In practice, performers will either switch between a Fender amplifier and its associated speaker and a Marshall amplifier and its associated speaker during a performance to produce different sounds, or use a guitar amplifier which employs channel switching techniques to perform the same function, such as exemplified in Smith, U.S. Pat. No. 4,701,957, and Brown, Sr. et al., U.S. Pat. Nos. 5,023,915 and 4,890,331. In the former case, either a foot switch or stereo/pan pedal is used to change the output of the guitar from the input of one amplifier to the input of the other. In the case of channel switching, a foot switch is used to change the circuit characteristics, e.g., topology, of the amplifier. The need to provide and employ two guitar amplifiers in the former case is a problem, and in either case the amplifiers have all of the typical disadvantages of tube amplifiers. That is, tube amplifiers have relatively poor reliability, and are heavy, bulky and expensive in comparison to solid state amplifiers.

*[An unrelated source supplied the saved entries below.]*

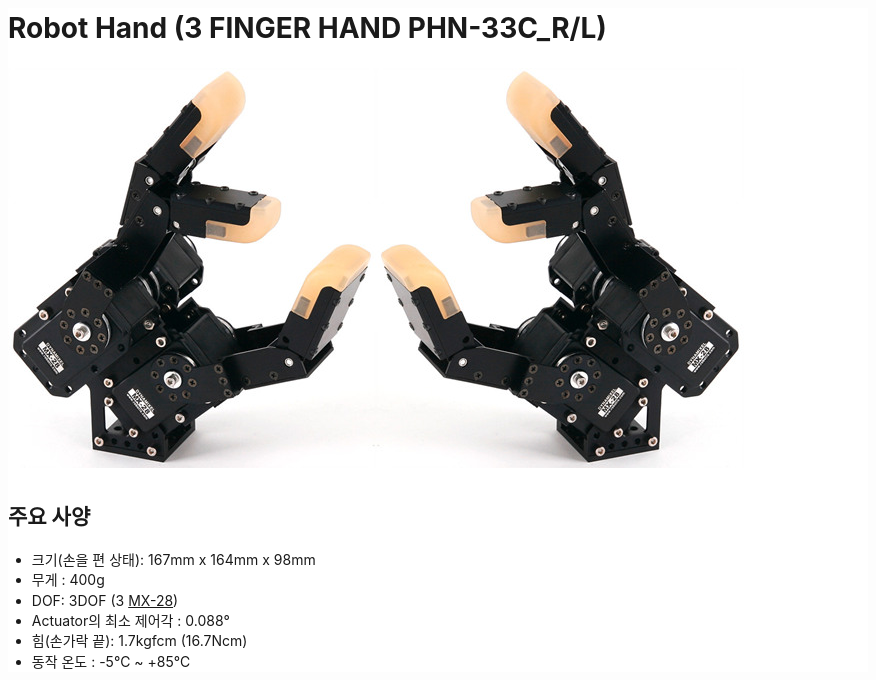 # Robot Hand (3 FINGER HAND PHN-33C_R/L)

![img](/assets/images/platform/hand/3fingerhand_mx-28_01.jpg)![img](/assets/images/platform/hand/3fingerhand_mx-28_02.jpg)

## 주요 사양

- 크기(손을 편 상태): 167mm x 164mm x 98mm
- 무게 : 400g
- DOF: 3DOF (3 [MX-28])
- Actuator의 최소 제어각 : 0.088°
- 힘(손가락 끝): 1.7kgfcm (16.7Ncm)
- 동작 온도 : -5℃ ~ +85℃


[MX-28]: ??
[CM-700]: ??
[LN-101]: ??
[데모 프로그램 설치 방법]: ??
[RoboPlus Terminal]: ??
[WinAVR 설치 방법]: ??
[Atmel Studio 설치 방법]: ??
[프로그래밍의 기초]: ??
[프로그램(Hex파일) 설치 방법]: ??
[CM-700의 하드웨어 포트 정보]: ??
[다이나믹셀과 통신하기 위한 프로토콜]: ??
[Dynamixel SDK]: ??
[컨트롤 테이블]: ??
[speed]: ??
[Moving flag]: ??
[토크를 On/Off]: ??
[위치값]: ??
[Load를 센싱할 수 있는 기능]: ??
[ADC 예제]: ??
[하드웨어 포트맵 참고]: ??
[RoboPlus 사용준비 (CM-700 펌웨어 복구)]: ??
[RoboPlus Task 프로그래밍]: ??
[RoboPlus Motion으로 Hand 모션 만들기]: ??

There have been efforts to combine the use of transistors with thermionic valves in amplifier design. For example, Robinson, U.S. Pat. No. 5,148,116 ("Robinson"), proposes providing a feed-back voltage from a transistor output stage to the control grid of a vacuum tube. Butler, U.S. Pat. No. 5,705,950 ("Butler"), employs a solid state amplifier stage followed by a vacuum tube stage. The basic amplifier in Butler may be incorporated as a predriver circuit into a multistage amplifier.
Such attempts have been successful to introduce some of the characteristics of tube sound in an audio power amplifier employing solid state amplification. However, the sonic characteristics of an amplifier include both the small and large signal distortion. In prior art attempts at emulating the characteristics of tube amplifiers in solid state amplifiers, the architectures employed have generally not retained the tube amplifier's large signal distortion characteristics. For example, both Robinson and Butler propose to employ vacuum tube amplifier stages essentially as preamplifiers which are not intended to operate in large signal distortion mode. And where vacuum tubes are employed in the output stage of a hybrid amplifier adapted to provide sufficient power to drive a loudspeaker, many of the disadvantages of tube amplifiers are retained.
Accordingly, there is a need for a hybrid thermionic valve and solid state audio amplifier that provides for the sonic characteristics of a vacuum tube amplifier along with the desirable characteristics of a solid state amplifier, such as greater efficiency and reliability, and lower cost and weight.